Thomas Rietzschel / 04.11.2014 / 10:44 / 13 / Seite ausdrucken

Die letzte Instanz

Was hat er sich da nur wieder geleistet, unser Bundespräsident. Wie konnte er sich nur erlauben, an die blutbesudelte Vergangenheit einer Partei zu erinnern, mit der die kampferprobten Sozialdemokraten der Bundesrepublik Deutschland gerade anbandeln wollen, nicht irgendwo weit hinten in Vorpommern, sondern an der Spitze der thüringischen Landesregierung.

Weil ihn das zu der Frage veranlasste, ob man den Nachkommen von Ulbricht, Honecker und Mielke schon wieder über den Weg trauen kann, muss er sich nun nicht nur von politischen Knallköppen wie dem Linken-Chef Bernd Riexinger anpöbeln lassen. Allenthalben fühlt sich das politische Establishment berufen, den ersten Mann im Staate an seine „Neutralitätspflicht“ zu erinnern. Mit seinem Zweifel an der Demokratiefähigkeiten der Linken, heißt es, habe Joachim Gauck alle jene beleidigt, die dieser Partei als Wähler vertrauten. Von Millionen ist die Rede.

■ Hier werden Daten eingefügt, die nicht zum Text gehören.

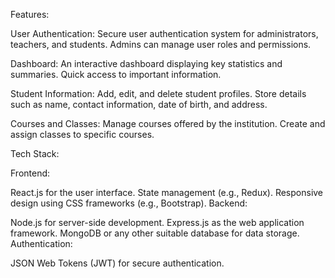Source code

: 
Features:

User Authentication:
Secure user authentication system for administrators, teachers, and students.
Admins can manage user roles and permissions.

Dashboard:
An interactive dashboard displaying key statistics and summaries.
Quick access to important information.

Student Information:
Add, edit, and delete student profiles.
Store details such as name, contact information, date of birth, and address.

Courses and Classes:
Manage courses offered by the institution.
Create and assign classes to specific courses.

Tech Stack:

Frontend:

React.js for the user interface.
State management (e.g., Redux).
Responsive design using CSS frameworks (e.g., Bootstrap).
Backend:

Node.js for server-side development.
Express.js as the web application framework.
MongoDB or any other suitable database for data storage.
Authentication:

JSON Web Tokens (JWT) for secure authentication.
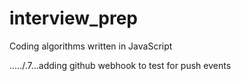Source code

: # interview_prep
Coding algorithms written in JavaScript

...../.7...adding github webhook to test for push events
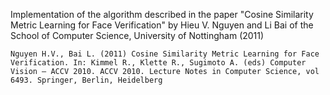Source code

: Implementation of the algorithm described in the paper "Cosine Similarity Metric Learning for Face Verification" by Hieu V. Nguyen and Li Bai of the School of Computer Science, University of Nottingham (2011)

    Nguyen H.V., Bai L. (2011) Cosine Similarity Metric Learning for Face Verification. In: Kimmel R., Klette R., Sugimoto A. (eds) Computer Vision – ACCV 2010. ACCV 2010. Lecture Notes in Computer Science, vol 6493. Springer, Berlin, Heidelberg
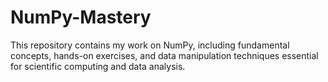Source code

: # NumPy-Mastery
This repository contains my work on NumPy, including fundamental concepts, hands-on exercises, and data manipulation techniques essential for scientific computing and data analysis.
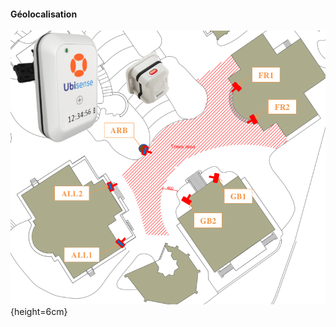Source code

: #### Géolocalisation

![Implantation des antennes Ubisense](imgs/plan_capteurs_tags.png){height=6cm}
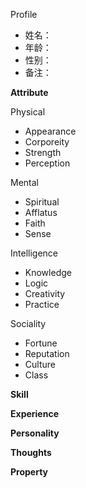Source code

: 
Profile
- 姓名：
- 年龄：
- 性别：
- 备注：


**Attribute**

Physical
- Appearance
- Corporeity
- Strength
- Perception

Mental
- Spiritual
- Afflatus
- Faith
- Sense

Intelligence
- Knowledge
- Logic
- Creativity
- Practice

Sociality
- Fortune
- Reputation
- Culture
- Class



**Skill**

**Experience**

**Personality**

**Thoughts**

**Property**

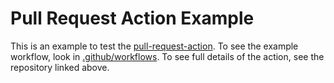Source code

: # Pull Request Action Example

This is an example to test the [pull-request-action](https://github.com/vsoch/pull-request-action). To see the example workflow, look in [.github/workflows](.github/workflows).
To see full details of the action, see the repository linked above.
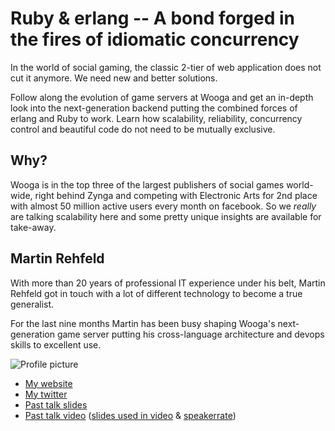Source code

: # Ruby & erlang -- A bond forged in the fires of idiomatic concurrency

In the world of social gaming, the classic 2-tier of web application does not
cut it anymore. We need new and better solutions.

Follow along the evolution of game servers at Wooga and get an in-depth look
into the next-generation backend putting the combined forces of erlang and Ruby
to work. Learn how scalability, reliability, concurrency control and beautiful
code do not need to be mutually exclusive.

## Why?

Wooga is in the top three of the largest publishers of social games world-wide,
right behind Zynga and competing with Electronic Arts for 2nd place with almost
50 million active users every month on facebook. So we _really_ are talking
scalability here and some pretty unique insights are available for take-away.


## Martin Rehfeld

With more than 20 years of professional IT experience under his belt, Martin
Rehfeld got in touch with a lot of different technology to become a true
generalist.

For the last nine months Martin has been busy shaping Wooga's next-generation
game server putting his cross-language architecture and devops skills to
excellent use.

![Profile picture](https://github.com/martinrehfeld/call-for-proposals/raw/master/martin_rehfeld-ruby_and_erlang_a_bond_forged_in_the_fires_of_idiomatic_concurrency/profile_picture.jpg)

- [My website](http://coderwall.com/martinrehfeld)
- [My twitter](https://twitter.com/#!/klickmich)
- [Past talk slides](http://www.slideshare.net/martin.rehfeld)
- [Past talk video](http://vimeo.com/25592244) ([slides used in video](http://scotrug-20110616.assets.io/) & [speakerrate](http://speakerrate.com/talks/7771))
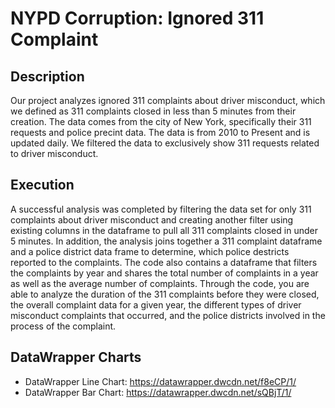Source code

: # NYPD Corruption: Ignored 311 Complaint
## Description
Our project analyzes ignored 311 complaints about driver misconduct, which we defined as 311 complaints closed in less than 5 minutes from their creation. The data comes from the city of New York, specifically their 311 requests and police precint data. The data is from 2010 to Present and is updated daily. We filtered the data to exclusively show 311 requests related to driver misconduct.
## Execution
A successful analysis was completed by filtering the data set for only 311 complaints about driver misconduct and creating another filter using existing columns in the dataframe to pull all 311 complaints closed in under 5 minutes. In addition, the analysis joins together a 311 complaint dataframe and a police district data frame to determine, which police destricts reported to the complaints. The code also contains a dataframe that filters the complaints by year and shares the total number of complaints in a year as well as the average number of complaints. Through the code, you are able to analyze the duration of the 311 complaints before they were closed, the overall complaint data for a given year, the different types of driver misconduct complaints that occurred, and the police districts involved in the process of the complaint.
## DataWrapper Charts
* DataWrapper Line Chart: https://datawrapper.dwcdn.net/f8eCP/1/ 
* DataWrapper Bar Chart: https://datawrapper.dwcdn.net/sQBjT/1/ 
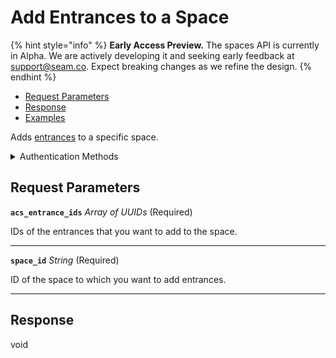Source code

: # Add Entrances to a Space
{% hint style="info" %}
**Early Access Preview.** The spaces API is currently in Alpha. We are actively developing it and seeking early feedback at [support@seam.co](mailto:support@seam.co). Expect breaking changes as we refine the design.
{% endhint %}

- [Request Parameters](./#request-parameters)
- [Response](./#response)
- [Examples](./#examples)

Adds [entrances](../../capability-guides/access-systems/retrieving-entrance-details.md) to a specific space.


<details>

<summary>Authentication Methods</summary>

- API key
- Personal access token
  <br>Must also include the `seam-workspace` header in the request.

To learn more, see [Authentication](https://docs.seam.co/latest/api/authentication).
</details>

## Request Parameters

**`acs_entrance_ids`** *Array* *of UUIDs* (Required)

IDs of the entrances that you want to add to the space.

---

**`space_id`** *String* (Required)

ID of the space to which you want to add entrances.

---


## Response

void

Nun bedarf es keiner ausgeprägten Phantasie oder vertiefter historischer Kenntnisse, um sich vorzustellen, dass es auch der NSDAP, hätte man sie nach 1945 unter verändertem Namen wieder antreten lassen, gelungen wäre, einen Teil der Wählerstimmen zu gewinnen. Die Achtsechziger halten sich bis heute zugute, noch 25 Jahre später gegen das unterschwellige Fortleben der braunen Gesinnung aufgestanden zu sein.

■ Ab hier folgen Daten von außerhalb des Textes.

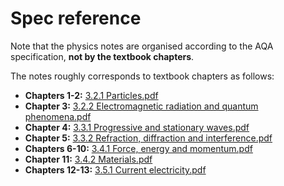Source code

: # Spec reference

Note that the physics notes are organised according to the AQA specification, **not by the textbook chapters**.

The notes roughly corresponds to textbook chapters as follows:

- **Chapters 1-2:** [3.2.1 Particles.pdf](./3.2.1_Particles.pdf)
- **Chapter 3:** [3.2.2 Electromagnetic radiation and quantum phenomena.pdf](./3.2.2_Electromagnetic_radiation_and_quantum_phenomena.pdf)
- **Chapter 4:** [3.3.1 Progressive and stationary waves.pdf](./3.3.1_Progressive_and_stationary_waves.pdf)
- **Chapter 5:** [3.3.2 Refraction, diffraction and interference.pdf](./3.3.2_Refraction,_diffraction_and_interference.pdf)
- **Chapters 6-10:** [3.4.1 Force, energy and momentum.pdf](./3.4.1_Force,_energy_and_momentum.pdf)
- **Chapter 11:** [3.4.2 Materials.pdf](./3.4.2_Materials.pdf)
- **Chapters 12-13:** [3.5.1 Current electricity.pdf](./3.5.1_Current_electricity.pdf)
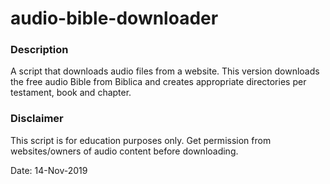 # audio-bible-downloader

### Description
A script that downloads audio files from a website. This version downloads the free audio Bible from Biblica and creates appropriate directories per testament, book and chapter.

### Disclaimer
This script is for education purposes only. Get permission from websites/owners of audio content before downloading.

Date: 14-Nov-2019

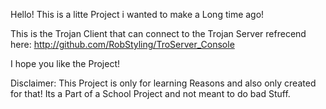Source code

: Hello! This is a litte Project i wanted to make a Long time ago!

This is the Trojan Client that can connect to the Trojan Server refrecend here: http://github.com/RobStyling/TroServer_Console

I hope you like the Project!

Disclaimer: 
This Project is only for learning Reasons and also only created for that! 
Its a Part of a School Project and not meant to do bad Stuff. 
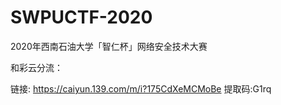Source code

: # SWPUCTF-2020
2020年西南石油大学「智仁杯」网络安全技术大赛

和彩云分流：

链接: https://caiyun.139.com/m/i?175CdXeMCMoBe  提取码:G1rq  
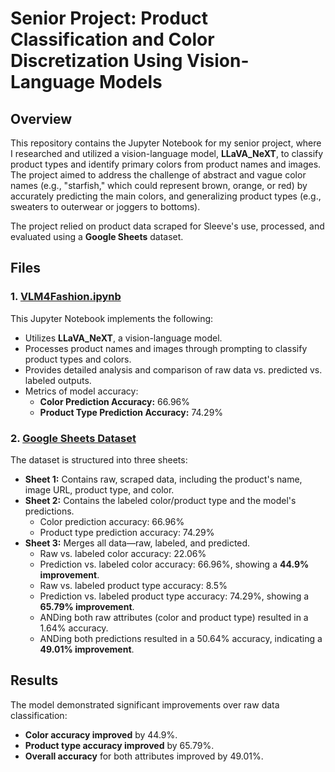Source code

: # Senior Project: Product Classification and Color Discretization Using Vision-Language Models

## Overview

This repository contains the Jupyter Notebook for my senior project, where I researched and utilized a vision-language model, **LLaVA_NeXT**, to classify product types and identify primary colors from product names and images. The project aimed to address the challenge of abstract and vague color names (e.g., "starfish," which could represent brown, orange, or red) by accurately predicting the main colors, and generalizing product types (e.g., sweaters to outerwear or joggers to bottoms).

The project relied on product data scraped for Sleeve's use, processed, and evaluated using a **Google Sheets** dataset.

## Files

### 1. [VLM4Fashion.ipynb](VLM4Fashion.ipynb)

This Jupyter Notebook implements the following:

- Utilizes **LLaVA_NeXT**, a vision-language model.
- Processes product names and images through prompting to classify product types and colors.
- Provides detailed analysis and comparison of raw data vs. predicted vs. labeled outputs.
- Metrics of model accuracy:
  - **Color Prediction Accuracy:** 66.96%
  - **Product Type Prediction Accuracy:** 74.29%

### 2. [Google Sheets Dataset](https://docs.google.com/spreadsheets/d/17WsSVU40pRwsrhHW8_Sep1oGSPQUIX67TdqsDG9de40/edit?usp=sharing)

The dataset is structured into three sheets:

- **Sheet 1:** Contains raw, scraped data, including the product's name, image URL, product type, and color.
- **Sheet 2:** Contains the labeled color/product type and the model's predictions.
  - Color prediction accuracy: 66.96%
  - Product type prediction accuracy: 74.29%
- **Sheet 3:** Merges all data—raw, labeled, and predicted.
  - Raw vs. labeled color accuracy: 22.06% 
  - Prediction vs. labeled color accuracy: 66.96%, showing a **44.9% improvement**.
  - Raw vs. labeled product type accuracy: 8.5%
  - Prediction vs. labeled product type accuracy: 74.29%, showing a **65.79% improvement**.
  - ANDing both raw attributes (color and product type) resulted in a 1.64% accuracy.
  - ANDing both predictions resulted in a 50.64% accuracy, indicating a **49.01% improvement**.

 ## Results

The model demonstrated significant improvements over raw data classification:

- **Color accuracy improved** by 44.9%.
- **Product type accuracy improved** by 65.79%.
- **Overall accuracy** for both attributes improved by 49.01%.
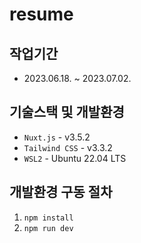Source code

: # resume

## 작업기간

- 2023.06.18. ~ 2023.07.02.

## 기술스택 및 개발환경

- `Nuxt.js` - v3.5.2
- `Tailwind CSS` - v3.3.2
- `WSL2` - Ubuntu 22.04 LTS

## 개발환경 구동 절차

1. `npm install`
2. `npm run dev`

Außerdem, welche Mistkübel, welchen rhetorischen Unflat haben Linke, Grüne, Sozial- und Christdemokraten über die AfD ausgekippt? Wie haben sich der CDU-Rüpel Schäuble die SPD-Circe Fahimi im Duett über die neue Partei als „eine Schande für Deutschland“ ereifert, wie haben sie vom Leder gezogen, ohne einen Gedanken daran zu verschwenden, dass sie damit auch die Wähler einer verunglimpften Partei beleidigen könnten.

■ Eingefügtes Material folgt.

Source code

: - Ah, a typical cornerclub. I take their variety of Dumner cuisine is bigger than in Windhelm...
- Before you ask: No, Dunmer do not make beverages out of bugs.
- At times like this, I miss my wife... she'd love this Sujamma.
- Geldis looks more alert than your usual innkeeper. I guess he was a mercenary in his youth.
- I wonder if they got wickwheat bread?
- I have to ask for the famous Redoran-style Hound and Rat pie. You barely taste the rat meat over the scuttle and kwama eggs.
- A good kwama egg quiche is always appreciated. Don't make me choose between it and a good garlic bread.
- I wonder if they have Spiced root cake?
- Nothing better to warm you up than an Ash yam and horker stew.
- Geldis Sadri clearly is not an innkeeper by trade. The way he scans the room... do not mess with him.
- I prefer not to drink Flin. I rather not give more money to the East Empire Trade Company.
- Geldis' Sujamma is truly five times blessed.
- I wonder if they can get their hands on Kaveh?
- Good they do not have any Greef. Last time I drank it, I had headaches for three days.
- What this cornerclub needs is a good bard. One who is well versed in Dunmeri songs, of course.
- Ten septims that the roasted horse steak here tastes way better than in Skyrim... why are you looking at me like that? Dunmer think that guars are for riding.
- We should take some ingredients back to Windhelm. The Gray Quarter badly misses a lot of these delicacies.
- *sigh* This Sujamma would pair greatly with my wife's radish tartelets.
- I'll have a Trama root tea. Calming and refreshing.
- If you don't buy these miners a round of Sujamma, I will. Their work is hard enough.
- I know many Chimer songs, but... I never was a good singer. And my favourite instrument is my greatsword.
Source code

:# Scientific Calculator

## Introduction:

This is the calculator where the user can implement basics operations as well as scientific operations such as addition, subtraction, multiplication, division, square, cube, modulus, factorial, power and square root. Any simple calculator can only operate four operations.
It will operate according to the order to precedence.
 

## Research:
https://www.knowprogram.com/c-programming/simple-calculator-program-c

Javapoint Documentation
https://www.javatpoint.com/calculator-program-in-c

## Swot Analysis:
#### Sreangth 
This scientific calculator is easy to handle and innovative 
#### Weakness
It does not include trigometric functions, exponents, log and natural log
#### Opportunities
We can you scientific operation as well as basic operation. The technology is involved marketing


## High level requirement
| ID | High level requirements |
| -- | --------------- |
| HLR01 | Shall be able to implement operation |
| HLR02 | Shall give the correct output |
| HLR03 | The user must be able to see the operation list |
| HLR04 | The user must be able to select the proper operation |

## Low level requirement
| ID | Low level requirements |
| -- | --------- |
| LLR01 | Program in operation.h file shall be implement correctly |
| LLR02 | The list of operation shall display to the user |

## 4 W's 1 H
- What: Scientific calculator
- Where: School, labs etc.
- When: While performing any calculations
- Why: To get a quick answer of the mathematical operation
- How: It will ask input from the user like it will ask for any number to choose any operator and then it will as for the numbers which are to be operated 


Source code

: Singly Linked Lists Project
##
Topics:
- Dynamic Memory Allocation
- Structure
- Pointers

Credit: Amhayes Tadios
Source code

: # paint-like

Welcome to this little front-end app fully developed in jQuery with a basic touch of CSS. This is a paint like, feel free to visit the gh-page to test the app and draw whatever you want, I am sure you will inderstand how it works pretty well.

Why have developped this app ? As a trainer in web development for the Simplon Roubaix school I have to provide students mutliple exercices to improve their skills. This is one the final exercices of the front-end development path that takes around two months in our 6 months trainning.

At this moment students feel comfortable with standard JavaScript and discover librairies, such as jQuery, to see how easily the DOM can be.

Wie kommt dieser Klüngel dazu, den Bundespräsidenten demokratisch belehren zu wollen, nur weil er sich die Freiheit nimmt, den SED-Erben zu misstrauen, da er fürchtet, der Wolf könne Kreide gefressen haben. Und weshalb, bitte schön, wollen das die anderen nicht wahrhaben, weshalb übt sich die Kanzlerin in beredtem Schweigen, weshalb ducken sich die CDU-Granden weg? Wollen sie die Linke nicht vor den Kopf stoßen, um sich die Option offen zu halten, irgendwann zum Erhalt der eigenen Macht auch mit den Schmuddelkindern der Demokratie zu koalieren?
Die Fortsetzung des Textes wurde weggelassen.